Type 2 cytokines in the thymus activate Sirpα+ dendritic cells to promote clonal deletion

Abstract

The thymus contains a diversity of dendritic cells (DCs) that exist in defined locations and have different antigen-processing and -presenting features. This suggests that they play nonredundant roles in mediating thymocyte selection. In an effort to eliminate SIRPα⁺ classic DC2 subsets, we discovered that a substantial proportion expresses the surface lectin, CD301b, in the thymus.

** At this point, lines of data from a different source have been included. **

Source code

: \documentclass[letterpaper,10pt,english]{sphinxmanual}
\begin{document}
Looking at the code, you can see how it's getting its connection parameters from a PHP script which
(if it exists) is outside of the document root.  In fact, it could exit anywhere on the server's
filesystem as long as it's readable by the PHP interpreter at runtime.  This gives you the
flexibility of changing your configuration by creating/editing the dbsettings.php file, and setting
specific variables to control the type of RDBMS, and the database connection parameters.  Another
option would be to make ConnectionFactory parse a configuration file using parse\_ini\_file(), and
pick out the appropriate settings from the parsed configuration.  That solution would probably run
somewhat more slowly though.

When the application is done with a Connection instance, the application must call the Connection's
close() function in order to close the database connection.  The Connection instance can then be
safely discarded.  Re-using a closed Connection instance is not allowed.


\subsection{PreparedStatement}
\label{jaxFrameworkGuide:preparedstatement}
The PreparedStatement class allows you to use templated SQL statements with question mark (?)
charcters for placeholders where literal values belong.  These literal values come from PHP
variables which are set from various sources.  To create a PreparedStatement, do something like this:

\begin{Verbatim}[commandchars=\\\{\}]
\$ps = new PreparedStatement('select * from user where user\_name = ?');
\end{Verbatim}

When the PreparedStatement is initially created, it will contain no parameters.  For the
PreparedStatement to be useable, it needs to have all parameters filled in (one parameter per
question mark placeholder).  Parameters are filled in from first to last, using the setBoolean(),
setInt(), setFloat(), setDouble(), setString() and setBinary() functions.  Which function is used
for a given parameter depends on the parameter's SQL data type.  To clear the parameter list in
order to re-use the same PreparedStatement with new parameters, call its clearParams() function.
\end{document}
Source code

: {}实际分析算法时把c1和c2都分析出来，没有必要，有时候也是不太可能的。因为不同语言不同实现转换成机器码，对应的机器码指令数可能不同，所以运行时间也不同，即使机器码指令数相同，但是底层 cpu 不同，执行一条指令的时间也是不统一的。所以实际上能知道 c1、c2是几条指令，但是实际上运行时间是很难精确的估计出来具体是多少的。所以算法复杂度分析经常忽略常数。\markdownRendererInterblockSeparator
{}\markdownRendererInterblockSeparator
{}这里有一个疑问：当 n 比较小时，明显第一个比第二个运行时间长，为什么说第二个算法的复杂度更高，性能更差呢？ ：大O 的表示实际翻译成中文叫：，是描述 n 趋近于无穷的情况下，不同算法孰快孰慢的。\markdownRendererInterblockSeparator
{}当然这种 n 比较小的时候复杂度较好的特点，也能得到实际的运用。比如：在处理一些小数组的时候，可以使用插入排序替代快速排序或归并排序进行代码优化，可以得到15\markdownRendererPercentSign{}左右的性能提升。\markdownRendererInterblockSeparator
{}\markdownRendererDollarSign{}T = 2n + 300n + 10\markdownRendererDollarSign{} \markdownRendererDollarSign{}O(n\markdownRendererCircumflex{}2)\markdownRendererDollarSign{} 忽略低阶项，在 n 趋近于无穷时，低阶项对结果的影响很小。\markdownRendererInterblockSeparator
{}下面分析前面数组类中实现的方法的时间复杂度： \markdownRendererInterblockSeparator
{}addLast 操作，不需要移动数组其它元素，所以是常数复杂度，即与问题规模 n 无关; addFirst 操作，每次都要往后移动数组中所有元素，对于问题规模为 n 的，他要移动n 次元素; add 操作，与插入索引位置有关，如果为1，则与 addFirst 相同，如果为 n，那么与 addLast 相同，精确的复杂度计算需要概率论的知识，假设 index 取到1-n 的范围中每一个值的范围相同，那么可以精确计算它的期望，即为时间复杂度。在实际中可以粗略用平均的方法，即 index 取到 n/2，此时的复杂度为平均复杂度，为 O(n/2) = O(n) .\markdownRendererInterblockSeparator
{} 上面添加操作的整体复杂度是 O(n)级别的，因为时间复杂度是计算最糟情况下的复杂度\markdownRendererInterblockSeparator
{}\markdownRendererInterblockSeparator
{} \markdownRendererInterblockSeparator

These cells resemble the CD301b⁺ type 2 immune response promoting DCs that are present in the skin-draining lymph nodes. Transcriptional and phenotypic comparison to other DC subsets in the thymus revealed that thymic CD301b⁺ cDCs represent an activated state that exhibits enhanced antigen processing and presentation. Furthermore, a CD301b⁺ cDC2 subset demonstrated a type 2 cytokine signature and required steady-state interleukin-4 receptor signaling. Selective ablation of CD301b⁺ cDC2 subsets impaired clonal deletion without affecting regulatory T cells (T_reg cells). The T cell receptor α repertoire sequencing confirmed that a cDC2 subset promotes deletion of conventional T cells with minimal effect on T_reg cell selection. Together, these findings suggest that cytokine-induced activation of DCs in the thymus substantially enforces central tolerance.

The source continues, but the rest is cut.